__Input data__
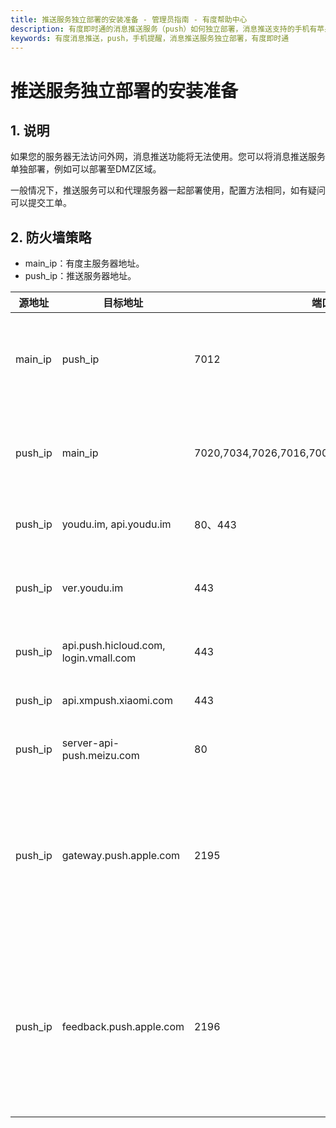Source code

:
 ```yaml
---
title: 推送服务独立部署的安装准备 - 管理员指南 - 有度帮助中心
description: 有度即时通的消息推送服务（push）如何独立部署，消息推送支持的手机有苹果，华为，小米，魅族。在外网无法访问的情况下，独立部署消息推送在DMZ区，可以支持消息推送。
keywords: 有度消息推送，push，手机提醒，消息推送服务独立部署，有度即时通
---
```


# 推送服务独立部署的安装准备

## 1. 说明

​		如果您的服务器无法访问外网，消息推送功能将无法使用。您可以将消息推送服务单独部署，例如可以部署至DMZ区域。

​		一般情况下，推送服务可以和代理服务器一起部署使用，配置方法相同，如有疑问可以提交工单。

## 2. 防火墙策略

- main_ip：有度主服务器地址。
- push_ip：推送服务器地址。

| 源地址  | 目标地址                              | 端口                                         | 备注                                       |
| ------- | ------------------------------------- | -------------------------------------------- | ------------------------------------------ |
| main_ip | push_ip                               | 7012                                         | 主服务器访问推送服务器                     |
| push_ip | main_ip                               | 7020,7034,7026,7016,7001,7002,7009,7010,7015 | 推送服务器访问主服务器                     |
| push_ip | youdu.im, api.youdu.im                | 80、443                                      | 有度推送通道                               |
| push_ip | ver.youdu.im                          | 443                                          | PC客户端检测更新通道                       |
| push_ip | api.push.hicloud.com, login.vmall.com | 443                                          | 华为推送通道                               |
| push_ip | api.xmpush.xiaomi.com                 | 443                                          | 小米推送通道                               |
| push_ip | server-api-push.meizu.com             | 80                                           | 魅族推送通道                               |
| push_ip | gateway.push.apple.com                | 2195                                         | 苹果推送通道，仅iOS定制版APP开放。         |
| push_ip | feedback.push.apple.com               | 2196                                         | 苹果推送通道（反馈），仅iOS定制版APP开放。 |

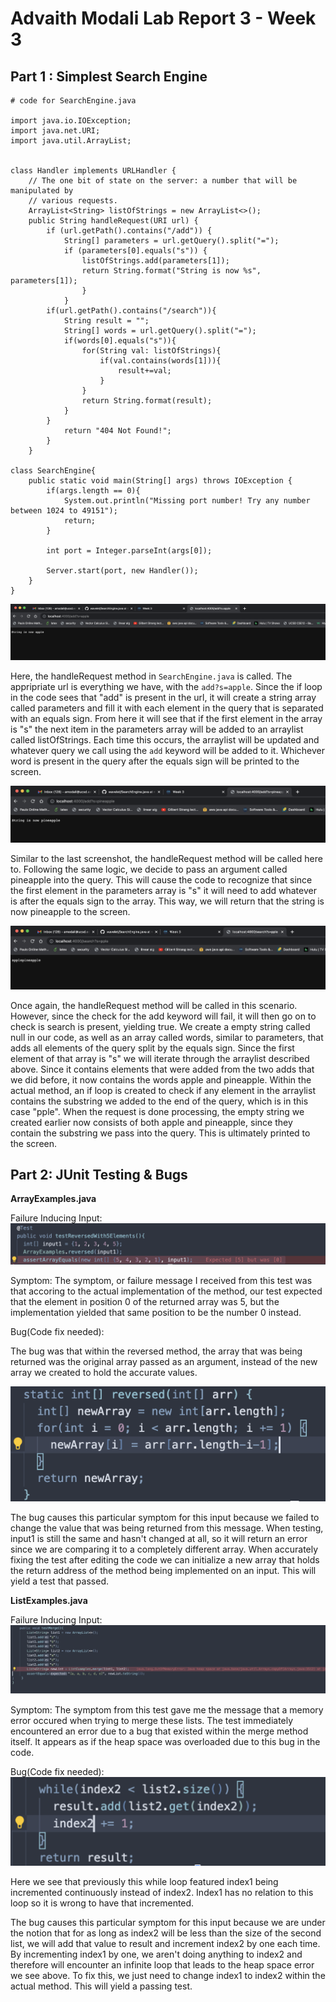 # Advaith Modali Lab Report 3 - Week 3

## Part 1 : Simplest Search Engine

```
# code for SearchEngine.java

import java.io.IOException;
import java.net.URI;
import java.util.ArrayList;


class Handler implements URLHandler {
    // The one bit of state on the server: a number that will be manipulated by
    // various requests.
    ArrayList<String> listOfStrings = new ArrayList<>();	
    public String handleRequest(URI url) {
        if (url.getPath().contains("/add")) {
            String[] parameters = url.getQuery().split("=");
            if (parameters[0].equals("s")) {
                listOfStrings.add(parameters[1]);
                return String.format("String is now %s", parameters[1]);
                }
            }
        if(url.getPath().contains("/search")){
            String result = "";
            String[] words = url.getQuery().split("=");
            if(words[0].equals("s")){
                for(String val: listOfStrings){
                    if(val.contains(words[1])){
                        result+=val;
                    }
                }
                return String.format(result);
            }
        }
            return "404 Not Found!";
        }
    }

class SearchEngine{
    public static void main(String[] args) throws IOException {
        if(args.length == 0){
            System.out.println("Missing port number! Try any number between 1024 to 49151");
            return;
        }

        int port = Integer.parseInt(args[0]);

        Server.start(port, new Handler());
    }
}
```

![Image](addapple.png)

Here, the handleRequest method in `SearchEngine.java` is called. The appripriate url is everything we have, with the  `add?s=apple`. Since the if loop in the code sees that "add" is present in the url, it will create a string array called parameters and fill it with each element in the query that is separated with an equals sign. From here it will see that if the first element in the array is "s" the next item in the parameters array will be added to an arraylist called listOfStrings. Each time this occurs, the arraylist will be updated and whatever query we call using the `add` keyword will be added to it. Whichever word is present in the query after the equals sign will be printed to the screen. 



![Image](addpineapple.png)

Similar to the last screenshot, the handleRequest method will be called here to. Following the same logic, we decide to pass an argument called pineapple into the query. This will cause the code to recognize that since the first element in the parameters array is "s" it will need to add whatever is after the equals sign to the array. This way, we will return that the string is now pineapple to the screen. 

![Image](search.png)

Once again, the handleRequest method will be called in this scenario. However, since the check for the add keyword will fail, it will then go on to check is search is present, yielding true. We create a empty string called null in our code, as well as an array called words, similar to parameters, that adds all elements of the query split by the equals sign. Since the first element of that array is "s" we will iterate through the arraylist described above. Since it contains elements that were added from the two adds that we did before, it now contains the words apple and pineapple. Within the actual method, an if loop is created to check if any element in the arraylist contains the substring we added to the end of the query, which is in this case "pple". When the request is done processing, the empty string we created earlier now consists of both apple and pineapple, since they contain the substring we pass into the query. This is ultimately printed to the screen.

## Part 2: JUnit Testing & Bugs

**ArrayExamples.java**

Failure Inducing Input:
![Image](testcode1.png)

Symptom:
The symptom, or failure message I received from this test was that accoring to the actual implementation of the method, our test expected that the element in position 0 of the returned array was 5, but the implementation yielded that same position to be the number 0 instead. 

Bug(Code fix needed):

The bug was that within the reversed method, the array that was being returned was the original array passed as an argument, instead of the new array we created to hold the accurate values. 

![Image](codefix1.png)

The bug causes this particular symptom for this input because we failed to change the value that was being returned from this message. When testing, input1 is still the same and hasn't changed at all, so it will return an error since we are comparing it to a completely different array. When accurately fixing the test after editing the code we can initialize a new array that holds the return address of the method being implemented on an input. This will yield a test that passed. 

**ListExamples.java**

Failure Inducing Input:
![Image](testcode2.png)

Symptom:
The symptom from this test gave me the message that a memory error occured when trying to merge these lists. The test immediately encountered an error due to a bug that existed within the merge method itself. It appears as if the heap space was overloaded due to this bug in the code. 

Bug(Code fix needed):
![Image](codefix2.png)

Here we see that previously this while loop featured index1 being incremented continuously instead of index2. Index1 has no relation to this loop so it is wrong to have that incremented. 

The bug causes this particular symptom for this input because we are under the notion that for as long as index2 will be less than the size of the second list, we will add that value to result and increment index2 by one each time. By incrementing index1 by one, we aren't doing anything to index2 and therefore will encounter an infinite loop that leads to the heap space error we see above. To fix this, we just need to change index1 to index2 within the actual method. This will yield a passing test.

__Task details__
Exact copy, pictures excluded: repeat the lines from the top of the material through the line with "main_ip | push_ip".

__Solution for this problem__
Source code

:
 ```yaml
---
title: 推送服务独立部署的安装准备 - 管理员指南 - 有度帮助中心
description: 有度即时通的消息推送服务（push）如何独立部署，消息推送支持的手机有苹果，华为，小米，魅族。在外网无法访问的情况下，独立部署消息推送在DMZ区，可以支持消息推送。
keywords: 有度消息推送，push，手机提醒，消息推送服务独立部署，有度即时通
---
```


# 推送服务独立部署的安装准备

## 1. 说明

​		如果您的服务器无法访问外网，消息推送功能将无法使用。您可以将消息推送服务单独部署，例如可以部署至DMZ区域。

​		一般情况下，推送服务可以和代理服务器一起部署使用，配置方法相同，如有疑问可以提交工单。

## 2. 防火墙策略

- main_ip：有度主服务器地址。
- push_ip：推送服务器地址。

| 源地址  | 目标地址                              | 端口                                         | 备注                                       |
| ------- | ------------------------------------- | -------------------------------------------- | ------------------------------------------ |
| main_ip | push_ip                               | 7012                                         | 主服务器访问推送服务器                     |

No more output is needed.